Overseas shareholders
The release, publication or distribution of this announcement in
jurisdictions other than the United Kingdom may be restricted by,
or otherwise subject to, the laws and regulations of those
jurisdictions, and therefore persons into whose possession this
announcement comes should inform themselves about and observe any
such laws or regulations. Failure to comply with any such
restrictions may constitute a violation of the securities laws of
any such jurisdiction. It is the responsibility of each such person
to satisfy himself as to the full observance of the laws and
regulations of each relevant jurisdiction, including the obtaining
of any governmental or other consents which may be required to be
observed and the payment of any taxes or fees in such
jurisdictions.
This announcement has been prepared for the purpose of complying
with English law and the Code and the information disclosed may not
be the same as that which would have been disclosed if this
announcement had been prepared in accordance with the laws and
regulations of any jurisdiction outside the United Kingdom.
Unless otherwise determined by ACE or required by the Code and
permitted by applicable law and regulation, the Offer will not be
made, directly or indirectly, in or into, or by use of the mails,
or by any means or instrumentality (including, without limitation,
by means of telephone, facsimile, internet or other forms of
electronic communication) of interstate or foreign commerce of, or
any facilities of a securities exchange of, any Restricted
Jurisdiction, and the Offer will not be capable of acceptance by
any such use, means, instrumentality or facility or from within any
Restricted Jurisdiction. Accordingly, unless otherwise determined
by ACE or required by the Code and permitted by applicable law and
regulation, copies of this announcement and any other related
document are not being, and must not be, directly or indirectly,
mailed or otherwise distributed or sent in or into any Restricted
Jurisdiction and persons receiving such documents (including
custodians, nominees and trustees) must not distribute or send them
in, into or from such jurisdictions as doing so may make invalid
any purported acceptance of the Offer by persons in any such
Restricted Jurisdiction.
The availability of the Offer to persons not resident in the UK
may be affected by the laws of jurisdictions other than the UK.

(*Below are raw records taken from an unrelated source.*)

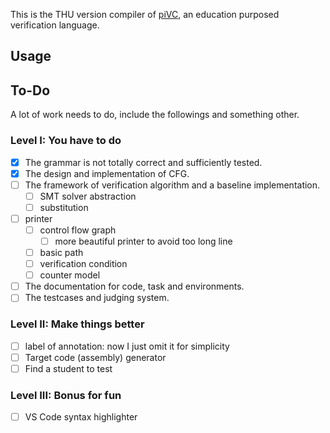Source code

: This is the THU version compiler of [piVC](https://cs.stanford.edu/people/jasonaue/pivc/), an education purposed verification language.

## Usage

## To-Do

A lot of work needs to do, include the followings and something other.

### Level I: You have to do

- [x] The grammar is not totally correct and sufficiently tested.
- [x] The design and implementation of CFG.
- [ ] The framework of verification algorithm and a baseline implementation.
  - [ ] SMT solver abstraction
  - [ ] substitution
- [ ] printer
  - [ ] control flow graph
    - [ ] more beautiful printer to avoid too long line
  - [ ] basic path
  - [ ] verification condition
  - [ ] counter model
- [ ] The documentation for code, task and environments.
- [ ] The testcases and judging system.

### Level II: Make things better

- [ ] label of annotation: now I just omit it for simplicity
- [ ] Target code (assembly) generator
- [ ] Find a student to test

### Level III: Bonus for fun

- [ ] VS Code syntax highlighter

Persons who are subject to the laws of any jurisdiction other than
the UK should obtain professional advice and observe any applicable
requirements.
Notice to ARMS Shareholders in the United States
The Offer is being made for securities of a company organised
under the laws of England, and ARMS Shareholders in the United
States should be aware that this document and any other documents
relating to the Offer have been prepared in accordance with the
Code, the applicable rules and regulations of the Financial Conduct
Authority and UK disclosure requirements, format and style, all of
which differ from laws, regulations and rules generally applicable
in the United States. The financial statements incorporated by
reference in this document have been prepared otherwise than in
accordance with US GAAP and may not be comparable to the financial
statements or other financial information of US companies.

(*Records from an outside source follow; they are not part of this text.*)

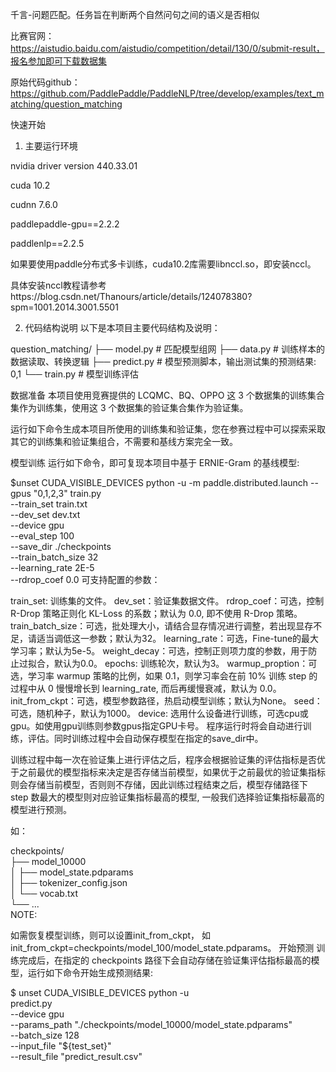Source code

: 千言-问题匹配。任务旨在判断两个自然问句之间的语义是否相似

比赛官网：https://aistudio.baidu.com/aistudio/competition/detail/130/0/submit-result，报名参加即可下载数据集

原始代码github：https://github.com/PaddlePaddle/PaddleNLP/tree/develop/examples/text_matching/question_matching

快速开始
1. 主要运行环境

nvidia driver version 440.33.01

cuda 10.2

cudnn 7.6.0 

paddlepaddle-gpu==2.2.2

paddlenlp==2.2.5

如果要使用paddle分布式多卡训练，cuda10.2库需要libnccl.so，即安装nccl。

具体安装nccl教程请参考https://blog.csdn.net/Thanours/article/details/124078380?spm=1001.2014.3001.5501

2. 代码结构说明
以下是本项目主要代码结构及说明：

question_matching/
├── model.py # 匹配模型组网
├── data.py # 训练样本的数据读取、转换逻辑
├── predict.py # 模型预测脚本，输出测试集的预测结果: 0,1
└── train.py # 模型训练评估

数据准备
本项目使用竞赛提供的 LCQMC、BQ、OPPO 这 3 个数据集的训练集合集作为训练集，使用这 3 个数据集的验证集合集作为验证集。

运行如下命令生成本项目所使用的训练集和验证集，您在参赛过程中可以探索采取其它的训练集和验证集组合，不需要和基线方案完全一致。

模型训练
运行如下命令，即可复现本项目中基于 ERNIE-Gram 的基线模型:

$unset CUDA_VISIBLE_DEVICES
python -u -m paddle.distributed.launch --gpus "0,1,2,3" train.py \
       --train_set train.txt \
       --dev_set dev.txt \
       --device gpu \
       --eval_step 100 \
       --save_dir ./checkpoints \
       --train_batch_size 32 \
       --learning_rate 2E-5 \
       --rdrop_coef 0.0
可支持配置的参数：

train_set: 训练集的文件。
dev_set：验证集数据文件。
rdrop_coef：可选，控制 R-Drop 策略正则化 KL-Loss 的系数；默认为 0.0, 即不使用 R-Drop 策略。
train_batch_size：可选，批处理大小，请结合显存情况进行调整，若出现显存不足，请适当调低这一参数；默认为32。
learning_rate：可选，Fine-tune的最大学习率；默认为5e-5。
weight_decay：可选，控制正则项力度的参数，用于防止过拟合，默认为0.0。
epochs: 训练轮次，默认为3。
warmup_proption：可选，学习率 warmup 策略的比例，如果 0.1，则学习率会在前 10% 训练 step 的过程中从 0 慢慢增长到 learning_rate, 而后再缓慢衰减，默认为 0.0。
init_from_ckpt：可选，模型参数路径，热启动模型训练；默认为None。
seed：可选，随机种子，默认为1000。
device: 选用什么设备进行训练，可选cpu或gpu。如使用gpu训练则参数gpus指定GPU卡号。
程序运行时将会自动进行训练，评估。同时训练过程中会自动保存模型在指定的save_dir中。

训练过程中每一次在验证集上进行评估之后，程序会根据验证集的评估指标是否优于之前最优的模型指标来决定是否存储当前模型，如果优于之前最优的验证集指标则会存储当前模型，否则则不存储，因此训练过程结束之后，模型存储路径下 step 数最大的模型则对应验证集指标最高的模型, 一般我们选择验证集指标最高的模型进行预测。

如：

checkpoints/  
├── model_10000  
│   ├── model_state.pdparams  
│   ├── tokenizer_config.json  
│   └── vocab.txt  
└── ...  
NOTE:  

如需恢复模型训练，则可以设置init_from_ckpt， 如init_from_ckpt=checkpoints/model_100/model_state.pdparams。
开始预测
训练完成后，在指定的 checkpoints 路径下会自动存储在验证集评估指标最高的模型，运行如下命令开始生成预测结果:

$ unset CUDA_VISIBLE_DEVICES
python -u \
    predict.py \
    --device gpu \
    --params_path "./checkpoints/model_10000/model_state.pdparams" \
    --batch_size 128 \
    --input_file "${test_set}" \
    --result_file "predict_result.csv"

The Offer is being made in respect of the securities of a non-US
company which does not have securities registered under Section 12
of the US Securities Exchange Act. The Offer is being made in the
United States pursuant to Section 14(e) of, and Regulation 14E
under, the US Securities Exchange Act, subject to the exemptions
provided by Rule 14d-1 under the US Securities Exchange Act and
otherwise in accordance with the requirements of the Code.
Accordingly, the Offer is subject to disclosure and other
procedural requirements, including with respect to withdrawal
rights, offer timetable, settlement procedures and timing of
payments that are different from those applicable under US domestic
tender offer procedures and laws. In the United States, the Offer
is made solely by ACE and not by any of its financial advisers.
In accordance with, and to the extent permitted by, the Code,
normal UK market practice and Rule 14e-5 under the US Securities
Exchange Act, ACE or its nominees, or its brokers (acting as
agents) or their respective affiliates may from time to time make
certain purchases of, or arrangements to purchase of, ARMS Shares
outside the United States, other than pursuant to the Offer, before
or during the period in which the Offer remains open for
acceptance. These purchases may occur either in the open market at
prevailing prices or in private transactions at negotiated prices.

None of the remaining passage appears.